With the GDPR deadline fast approaching, HRZone asked ADP Chief Privacy Officer, Cécile Georges, to answer some key HR-related questions about this new regulation.
How does GDPR impact businesses?
If your organisation does business in the EU or handles EU residents’ personal data, regardless of whether or not your business is located in the EU, then GDPR has a direct impact on how your organisation handles this personal data.
The main purposes of GDPR are to harmonise data protection principles across the EU, and to give people more control over how their personal data is used. Personal data is a very broad term, so unless the data is fully anonymised, it is very likely that it will be covered under GDPR as long as the information does or could identify an individual, either directly or indirectly.
How does GDPR impact individuals?
It’s really about giving people more of a say over how companies collect, store and secure their data.
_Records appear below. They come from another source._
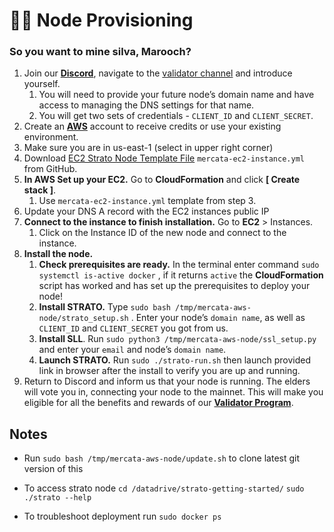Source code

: # 🏴‍☠️ Node Provisioning

### So you want to mine silva, Marooch?

1. Join our [**Discord**](https://discord.gg/QTWxdZaM), navigate to the [validator channel](https://discord.com/channels/1074825209175093349/1241065063452770434) and introduce yourself.
    1. You will need to provide your future node’s domain name and have access to managing the DNS settings for that name.
    2. You will get two sets of credentials - `CLIENT_ID` and `CLIENT_SECRET`.
2. Create an [**AWS**](https://aws.amazon.com/) account to receive credits or use your existing environment.
3. Make sure you are in us-east-1 (select in upper right corner)
4. Download [EC2 Strato Node Template File](https://github.com/andyakovlev/mercata-aws-node/blob/main/mercata-ec2-instance.yml) `mercata-ec2-instance.yml` from GitHub.
5. **In AWS Set up your EC2.** Go to **CloudFormation** and click **[ Create stack ]**.
    1. Use `mercata-ec2-instance.yml` template from step 3.
6. Update your DNS A record with the EC2 instances public IP
7. **Connect to the instance to finish installation.** Go to **EC2** > Instances.
    1. Click on the Instance ID of the new node and connect to the instance.
8. **Install the node.**
    1. **Check prerequisites are ready.** In the terminal enter command `sudo systemctl is-active docker` , if it returns `active` the **CloudFormation** script has worked and has set up the prerequisites to deploy your node! 
    2. **Install STRATO.** Type `sudo bash /tmp/mercata-aws-node/strato_setup.sh` . Enter your node’s `domain name`, as well as `CLIENT_ID` and `CLIENT_SECRET` you got from us.
    3. **Install SLL**. Run `sudo python3 /tmp/mercata-aws-node/ssl_setup.py` and enter your `email` and node’s `domain name`.
    4. **Launch STRATO.** Run `sudo ./strato-run.sh` then launch provided link in browser after the install to verify you are up and running. 
9. Return to Discord and inform us that your node is running. The elders will vote you in, connecting your node to the mainnet. This will make you eligible for all the benefits and rewards of our [**Validator Program**](https://www.notion.so/STRATO-Validator-Program-21c573d0b294448bb5fd42d4d6e3a3cb?pvs=21).

## Notes

- Run `sudo bash /tmp/mercata-aws-node/update.sh` to clone latest git version of this

- To access strato node `cd /datadrive/strato-getting-started/` `sudo ./strato --help`

- To troubleshoot deployment run `sudo docker ps`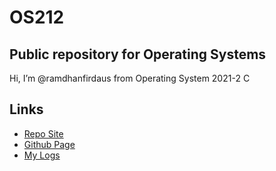 # OS212
## Public repository for Operating Systems
Hi, I’m @ramdhanfirdaus from Operating System 2021-2 C

## Links
* [Repo Site](https://github.com/ramdhanfirdaus/os212)
* [Github Page](https://ramdhanfirdaus.github.io/os212/)
* [My Logs](https://ramdhanfirdaus.github.io/os212/TXT/mylog.txt)
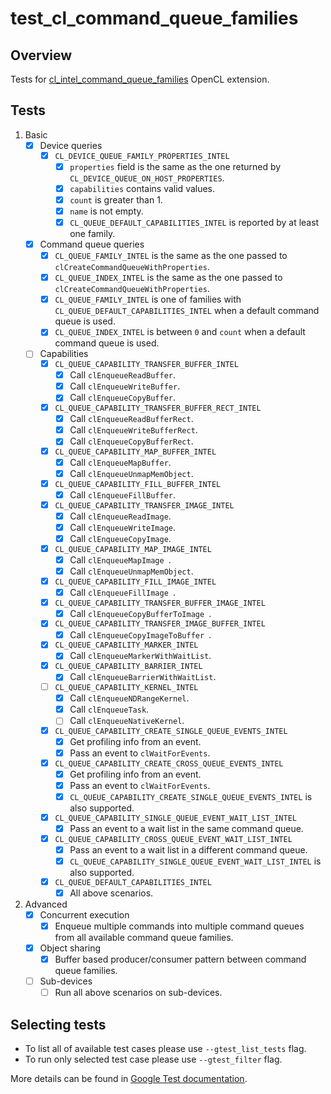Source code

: # test_cl_command_queue_families

## Overview

Tests for [cl_intel_command_queue_families](https://github.com/KhronosGroup/OpenCL-Docs/blob/master/extensions/cl_intel_command_queue_families.asciidoc) OpenCL extension.

## Tests

1. Basic
    - [x] Device queries
        - [x] `CL_DEVICE_QUEUE_FAMILY_PROPERTIES_INTEL`
            - [x] `properties` field is the same as the one returned by `CL_DEVICE_QUEUE_ON_HOST_PROPERTIES`.
            - [x] `capabilities` contains valid values.
            - [x] `count` is greater than 1.
            - [x] `name` is not empty.
            - [x] `CL_QUEUE_DEFAULT_CAPABILITIES_INTEL` is reported by at least one family.
    - [x] Command queue queries
        - [x] `CL_QUEUE_FAMILY_INTEL` is the same as the one passed to `clCreateCommandQueueWithProperties`.
        - [x] `CL_QUEUE_INDEX_INTEL` is the same as the one passed to `clCreateCommandQueueWithProperties`.
        - [x] `CL_QUEUE_FAMILY_INTEL` is one of families with `CL_QUEUE_DEFAULT_CAPABILITIES_INTEL` when a default command queue is used.
        - [x] `CL_QUEUE_INDEX_INTEL` is between `0` and `count` when a default command queue is used.
    - [ ] Capabilities
        - [x] `CL_QUEUE_CAPABILITY_TRANSFER_BUFFER_INTEL`
            - [x] Call `clEnqueueReadBuffer`.
            - [x] Call `clEnqueueWriteBuffer`.
            - [x] Call `clEnqueueCopyBuffer`.
        - [x] `CL_QUEUE_CAPABILITY_TRANSFER_BUFFER_RECT_INTEL`
            - [x] Call `clEnqueueReadBufferRect`.
            - [x] Call `clEnqueueWriteBufferRect`.
            - [x] Call `clEnqueueCopyBufferRect`.
        - [x] `CL_QUEUE_CAPABILITY_MAP_BUFFER_INTEL`
            - [x] Call `clEnqueueMapBuffer`.
            - [x] Call `clEnqueueUnmapMemObject`.
        - [x] `CL_QUEUE_CAPABILITY_FILL_BUFFER_INTEL`
            - [x] Call `clEnqueueFillBuffer`.
        - [x] `CL_QUEUE_CAPABILITY_TRANSFER_IMAGE_INTEL`
            - [x] Call `clEnqueueReadImage`.
            - [x] Call `clEnqueueWriteImage`.
            - [x] Call `clEnqueueCopyImage`.
        - [x] `CL_QUEUE_CAPABILITY_MAP_IMAGE_INTEL`
            - [x] Call `clEnqueueMapImage `.
            - [x] Call `clEnqueueUnmapMemObject`.
        - [x] `CL_QUEUE_CAPABILITY_FILL_IMAGE_INTEL`
            - [x] Call `clEnqueueFillImage `.
        - [x] `CL_QUEUE_CAPABILITY_TRANSFER_BUFFER_IMAGE_INTEL`
            - [x] Call `clEnqueueCopyBufferToImage `.
        - [x] `CL_QUEUE_CAPABILITY_TRANSFER_IMAGE_BUFFER_INTEL`
            - [x] Call `clEnqueueCopyImageToBuffer `.
        - [x] `CL_QUEUE_CAPABILITY_MARKER_INTEL`
            - [x] Call `clEnqueueMarkerWithWaitList`.
        - [x] `CL_QUEUE_CAPABILITY_BARRIER_INTEL`
            - [x] Call `clEnqueueBarrierWithWaitList`.
        - [ ] `CL_QUEUE_CAPABILITY_KERNEL_INTEL`
            - [x] Call `clEnqueueNDRangeKernel`.
            - [x] Call `clEnqueueTask`.
            - [ ] Call `clEnqueueNativeKernel`.
        - [x] `CL_QUEUE_CAPABILITY_CREATE_SINGLE_QUEUE_EVENTS_INTEL`
            - [x] Get profiling info from an event.
            - [x] Pass an event to `clWaitForEvents`.
        - [x] `CL_QUEUE_CAPABILITY_CREATE_CROSS_QUEUE_EVENTS_INTEL`
            - [x] Get profiling info from an event.
            - [x] Pass an event to `clWaitForEvents`.
            - [x] `CL_QUEUE_CAPABILITY_CREATE_SINGLE_QUEUE_EVENTS_INTEL` is also supported.
        - [x] `CL_QUEUE_CAPABILITY_SINGLE_QUEUE_EVENT_WAIT_LIST_INTEL`
            - [x] Pass an event to a wait list in the same command queue.
        - [x] `CL_QUEUE_CAPABILITY_CROSS_QUEUE_EVENT_WAIT_LIST_INTEL`
            - [x] Pass an event to a wait list in a different command queue.
            - [x] `CL_QUEUE_CAPABILITY_SINGLE_QUEUE_EVENT_WAIT_LIST_INTEL` is also supported.
        - [x] `CL_QUEUE_DEFAULT_CAPABILITIES_INTEL`
            - [x] All above scenarios.
1. Advanced
    - [x] Concurrent execution
        - [x] Enqueue multiple commands into multiple command queues from all available command queue families.
    - [x] Object sharing
        - [x] Buffer based producer/consumer pattern between command queue families.
    - [ ] Sub-devices
        - [ ] Run all above scenarios on sub-devices.

## Selecting tests

* To list all of available test cases please use `--gtest_list_tests` flag.
* To run only selected test case please use `--gtest_filter` flag.

More details can be found in [Google Test documentation]([https://github.com/google/googletest/blob/master/googletest/docs/advanced.md#selecting-tests).
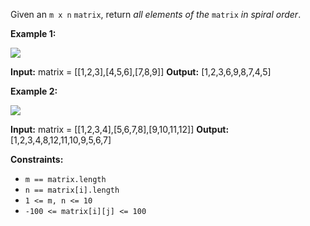 Given an `m x n` `matrix`, return _all elements of the_ `matrix` _in spiral order_.

**Example 1:**

![](https://assets.leetcode.com/uploads/2020/11/13/spiral1.jpg)

**Input:** matrix = \[\[1,2,3\],\[4,5,6\],\[7,8,9\]\]
**Output:** \[1,2,3,6,9,8,7,4,5\]

**Example 2:**

![](https://assets.leetcode.com/uploads/2020/11/13/spiral.jpg)

**Input:** matrix = \[\[1,2,3,4\],\[5,6,7,8\],\[9,10,11,12\]\]
**Output:** \[1,2,3,4,8,12,11,10,9,5,6,7\]

**Constraints:**

*   `m == matrix.length`
*   `n == matrix[i].length`
*   `1 <= m, n <= 10`
*   `-100 <= matrix[i][j] <= 100`
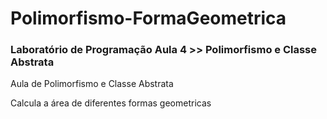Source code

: # Polimorfismo-FormaGeometrica
### Laboratório de Programação Aula 4 >> Polimorfismo e Classe Abstrata

Aula de Polimorfismo e Classe Abstrata

Calcula a área de diferentes formas geometricas
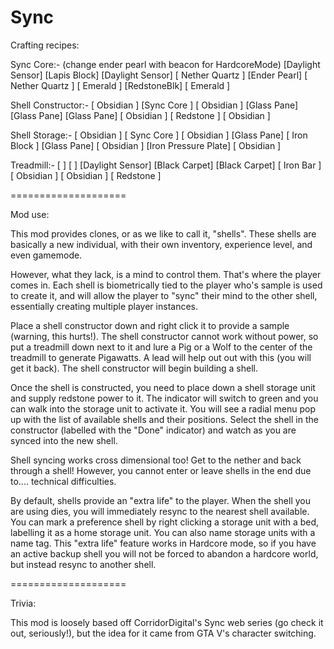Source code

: Sync
====================

Crafting recipes:

Sync Core:-
(change ender pearl with beacon for HardcoreMode)
[Daylight Sensor] [Lapis Block] [Daylight Sensor]
[ Nether Quartz ] [Ender Pearl] [ Nether Quartz ]
[    Emerald    ] [RedstoneBlk] [    Emerald    ]

Shell Constructor:-
[ Obsidian ] [Sync Core ] [ Obsidian ]
[Glass Pane] [Glass Pane] [Glass Pane]
[ Obsidian ] [ Redstone ] [ Obsidian ]

Shell Storage:-
[ Obsidian ] [    Sync Core      ] [ Obsidian ]
[Glass Pane] [    Iron Block     ] [Glass Pane]
[ Obsidian ] [Iron Pressure Plate] [ Obsidian ]

Treadmill:-
[            ] [            ] [Daylight Sensor]
[Black Carpet] [Black Carpet] [    Iron Bar   ]
[  Obsidian  ] [  Obsidian  ] [    Redstone   ]

====================

Mod use:

This mod provides clones, or as we like to call it, "shells".
These shells are basically a new individual, with their own
inventory, experience level, and even gamemode.

However, what they lack, is a mind to control them. That's where
the player comes in. Each shell is biometrically tied to the
player who's sample is used to create it, and will allow the
player to "sync" their mind to the other shell, essentially
creating multiple player instances.

Place a shell constructor down and right click it to provide a sample
(warning, this hurts!). The shell constructor cannot work
without power, so put a treadmill down next to it and lure 
a Pig or a Wolf to the center of the treadmill to generate 
Pigawatts. A lead will help out out with this (you will get
it back). The shell constructor will begin building a shell.

Once the shell is constructed, you need to place down a shell
storage unit and supply redstone power to it. The indicator 
will switch to green and you can walk into the storage unit 
to activate it. You will see a radial menu pop up with the
list of available shells and their positions. Select the shell
in the constructor (labelled with the "Done" indicator) and
watch as you are synced into the new shell.

Shell syncing works cross dimensional too! Get to the nether 
and back through a shell! However, you cannot enter or leave
shells in the end due to.... technical difficulties.

By default, shells provide an "extra life" to the player.
When the shell you are using dies, you will immediately resync
to the nearest shell available. You can mark a preference shell
by right clicking a storage unit with a bed, labelling it as
a home storage unit. You can also name storage units with
a name tag. This "extra life" feature works in Hardcore mode,
so if you have an active backup shell you will not be forced
to abandon a hardcore world, but instead resync to another shell.

====================

Trivia:

This mod is loosely based off CorridorDigital's Sync web series
(go check it out, seriously!), but the idea for it came from
GTA V's character switching.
The goal is to take into account internet and cloud technology, which generated new ways of exploiting data, while improving people’s trust in the digital economy.
How does GDPR impact HR professionals?
The first thing I’d stress is that with all aspects of GDPR, it’s best to think of it as a continuous process rather than a one-off task or box to be ticked.
May 2018 will be the starting point for the ongoing compliance. GDPR introduces an accountability approach: each company will have to do an assessment of their data processing activities, and will have to demonstrate and document their compliance with GDPR through the holding of HR records data-processing activities and the implementation of data protection by design principles and processes.
HR will have to perform data protection impact assessments on their projects, and document their data protection measures.
Does GDPR also apply when personal data are processed outside the EU?
The answer is yes, as long as such data relates to an EU resident. In other words any data collected in the EU are governed by GDPR.
What happens when a former employee asks to be forgotten?
As a matter of principle, personal data should not be processed for longer than necessary considering the purpose of the processing. However, the employer should verify that the conditions set out by GDPR for the right to be forgotten are met, because this right is not an absolute right. In the context of payroll and HR, an employer may have mandatory retention schedules to comply with.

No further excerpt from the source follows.